Dataset entries
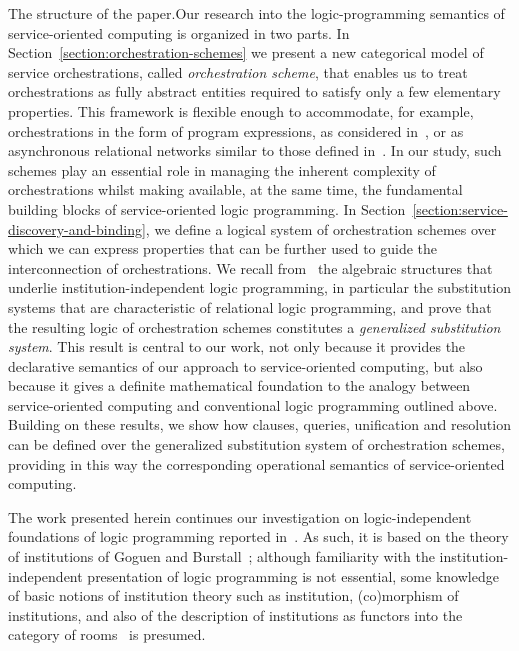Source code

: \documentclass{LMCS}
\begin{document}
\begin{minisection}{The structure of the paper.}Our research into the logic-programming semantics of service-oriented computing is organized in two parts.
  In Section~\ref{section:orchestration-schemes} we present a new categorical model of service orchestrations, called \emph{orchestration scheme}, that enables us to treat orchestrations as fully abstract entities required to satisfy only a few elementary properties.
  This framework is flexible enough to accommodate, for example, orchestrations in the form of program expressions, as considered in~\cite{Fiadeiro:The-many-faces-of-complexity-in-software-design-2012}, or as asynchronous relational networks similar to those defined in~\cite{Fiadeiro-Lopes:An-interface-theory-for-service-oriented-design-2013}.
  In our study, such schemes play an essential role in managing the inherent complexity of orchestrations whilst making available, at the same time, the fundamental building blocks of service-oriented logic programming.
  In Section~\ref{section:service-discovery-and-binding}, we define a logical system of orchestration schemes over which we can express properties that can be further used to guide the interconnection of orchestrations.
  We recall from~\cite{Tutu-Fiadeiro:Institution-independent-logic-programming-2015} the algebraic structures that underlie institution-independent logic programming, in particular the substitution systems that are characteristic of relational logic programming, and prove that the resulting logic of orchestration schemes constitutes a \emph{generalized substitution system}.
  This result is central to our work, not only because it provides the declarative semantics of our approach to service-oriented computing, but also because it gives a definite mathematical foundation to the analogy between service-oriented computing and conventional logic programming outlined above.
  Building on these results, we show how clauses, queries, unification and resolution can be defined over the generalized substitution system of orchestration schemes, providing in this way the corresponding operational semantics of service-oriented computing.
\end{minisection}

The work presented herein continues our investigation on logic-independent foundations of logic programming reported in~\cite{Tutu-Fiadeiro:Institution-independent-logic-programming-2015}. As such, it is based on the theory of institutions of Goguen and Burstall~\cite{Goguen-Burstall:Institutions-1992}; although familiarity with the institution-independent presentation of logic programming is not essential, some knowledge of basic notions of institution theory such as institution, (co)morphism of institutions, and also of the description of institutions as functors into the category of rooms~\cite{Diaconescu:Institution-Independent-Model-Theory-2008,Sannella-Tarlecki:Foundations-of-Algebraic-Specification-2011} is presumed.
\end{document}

§ **Required work**
Leaving all pictures aside, quote each record exactly.

§ **Task solution**
Source code

: \documentclass{LMCS}
\begin{document}
\begin{minisection}{The structure of the paper.}Our research into the logic-programming semantics of service-oriented computing is organized in two parts.
  In Section~\ref{section:orchestration-schemes} we present a new categorical model of service orchestrations, called \emph{orchestration scheme}, that enables us to treat orchestrations as fully abstract entities required to satisfy only a few elementary properties.
  This framework is flexible enough to accommodate, for example, orchestrations in the form of program expressions, as considered in~\cite{Fiadeiro:The-many-faces-of-complexity-in-software-design-2012}, or as asynchronous relational networks similar to those defined in~\cite{Fiadeiro-Lopes:An-interface-theory-for-service-oriented-design-2013}.
  In our study, such schemes play an essential role in managing the inherent complexity of orchestrations whilst making available, at the same time, the fundamental building blocks of service-oriented logic programming.
  In Section~\ref{section:service-discovery-and-binding}, we define a logical system of orchestration schemes over which we can express properties that can be further used to guide the interconnection of orchestrations.
  We recall from~\cite{Tutu-Fiadeiro:Institution-independent-logic-programming-2015} the algebraic structures that underlie institution-independent logic programming, in particular the substitution systems that are characteristic of relational logic programming, and prove that the resulting logic of orchestration schemes constitutes a \emph{generalized substitution system}.
  This result is central to our work, not only because it provides the declarative semantics of our approach to service-oriented computing, but also because it gives a definite mathematical foundation to the analogy between service-oriented computing and conventional logic programming outlined above.
  Building on these results, we show how clauses, queries, unification and resolution can be defined over the generalized substitution system of orchestration schemes, providing in this way the corresponding operational semantics of service-oriented computing.
\end{minisection}

The work presented herein continues our investigation on logic-independent foundations of logic programming reported in~\cite{Tutu-Fiadeiro:Institution-independent-logic-programming-2015}. As such, it is based on the theory of institutions of Goguen and Burstall~\cite{Goguen-Burstall:Institutions-1992}; although familiarity with the institution-independent presentation of logic programming is not essential, some knowledge of basic notions of institution theory such as institution, (co)morphism of institutions, and also of the description of institutions as functors into the category of rooms~\cite{Diaconescu:Institution-Independent-Model-Theory-2008,Sannella-Tarlecki:Foundations-of-Algebraic-Specification-2011} is presumed.
\end{document}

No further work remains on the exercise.